Lots of ink has been spilled over intransigent presidential candidate Donald Trump, so it’s unlikely that I will have anything particularly original to offer. This post at Gin and Tacos, including the mostly excellent commentary, got me thinking. Whereas most politicians are pleasantly insincere, offering no end of platitudes and rhetoric designed to appeal to everyone while being almost wholly insubstantial, The Donald is sincerely unpleasant, whipping conservative mouth-breathers into hysterics over one threat or another, real or imagined. Neither is a particularly good option, but The Donald has, for the moment, at least two distinct advantages: (1) fear-mongering as motivation, and (2) hewing much closer to the truth than is possible for any career politician. Everyone gets the insincerity behind the typical politician, all predictable bromides and empty promises. It’s frankly sickening such drivel passes for leadership. Then along comes an outsider unwilling to play by the candidate’s rulebook, spewing heinous insults at every opportunity and refusing to offer even the tiniest gesture of remorse when taken to task over his continuous onslaught of invective. It’s both refreshing and disgusting.

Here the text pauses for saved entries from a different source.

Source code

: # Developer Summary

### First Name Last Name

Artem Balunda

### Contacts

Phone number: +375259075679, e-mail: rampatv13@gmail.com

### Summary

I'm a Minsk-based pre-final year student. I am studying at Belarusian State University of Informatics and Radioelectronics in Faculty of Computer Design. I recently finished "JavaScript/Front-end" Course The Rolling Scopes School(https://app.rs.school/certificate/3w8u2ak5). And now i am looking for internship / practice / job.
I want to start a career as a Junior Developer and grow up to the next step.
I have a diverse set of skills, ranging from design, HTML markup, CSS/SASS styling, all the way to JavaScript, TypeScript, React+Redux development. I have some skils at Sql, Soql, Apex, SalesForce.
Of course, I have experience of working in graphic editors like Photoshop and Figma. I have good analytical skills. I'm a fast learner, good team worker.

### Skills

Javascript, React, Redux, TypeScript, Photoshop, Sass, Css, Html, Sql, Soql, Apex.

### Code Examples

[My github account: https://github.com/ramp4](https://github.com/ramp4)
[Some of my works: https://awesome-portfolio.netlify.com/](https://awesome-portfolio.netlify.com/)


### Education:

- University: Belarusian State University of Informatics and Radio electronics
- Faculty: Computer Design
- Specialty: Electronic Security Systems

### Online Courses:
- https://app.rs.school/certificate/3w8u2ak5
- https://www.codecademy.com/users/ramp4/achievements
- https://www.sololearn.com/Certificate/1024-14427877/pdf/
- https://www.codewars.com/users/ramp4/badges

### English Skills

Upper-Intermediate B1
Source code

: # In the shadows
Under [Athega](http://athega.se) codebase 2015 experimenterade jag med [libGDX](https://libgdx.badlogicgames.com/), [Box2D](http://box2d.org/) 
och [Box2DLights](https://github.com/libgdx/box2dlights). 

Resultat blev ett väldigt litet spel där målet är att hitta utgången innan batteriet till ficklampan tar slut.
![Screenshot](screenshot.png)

So let me bring forward something from Ophuls’ Immoderate Greatness (reviewed here) that is on point: xenophobia. If one subscribes to Glubb’s description of the five ages, the first (pioneering or conquest) is characterized by enterprise, initiative, “optimism, confidence, devotion to duty, a sense of honor, a shared purpose, and adherence to a strict moral code.” These attributes arise out of strong consensus and confer high morale. Shared purpose and strong consensus are enabled by a fundamental sameness of the people, a group identity that makes snap, surface distinctions between us and them. In contrast, the last age (decadence) is characterized by “[f]rivolity, aestheticism, hedonism, cynicism, pessimism, narcissism, consumerism, materialism, nihilism, fatalism, fanaticism, and other negative attributes, attitudes, and behaviors …” Although Glubb and Ophul never quite spell it out, the current vogue of multicultural and pluralistic sensitivity are surely a profound weakening of consensus and morale that gave the age of pioneers its élan.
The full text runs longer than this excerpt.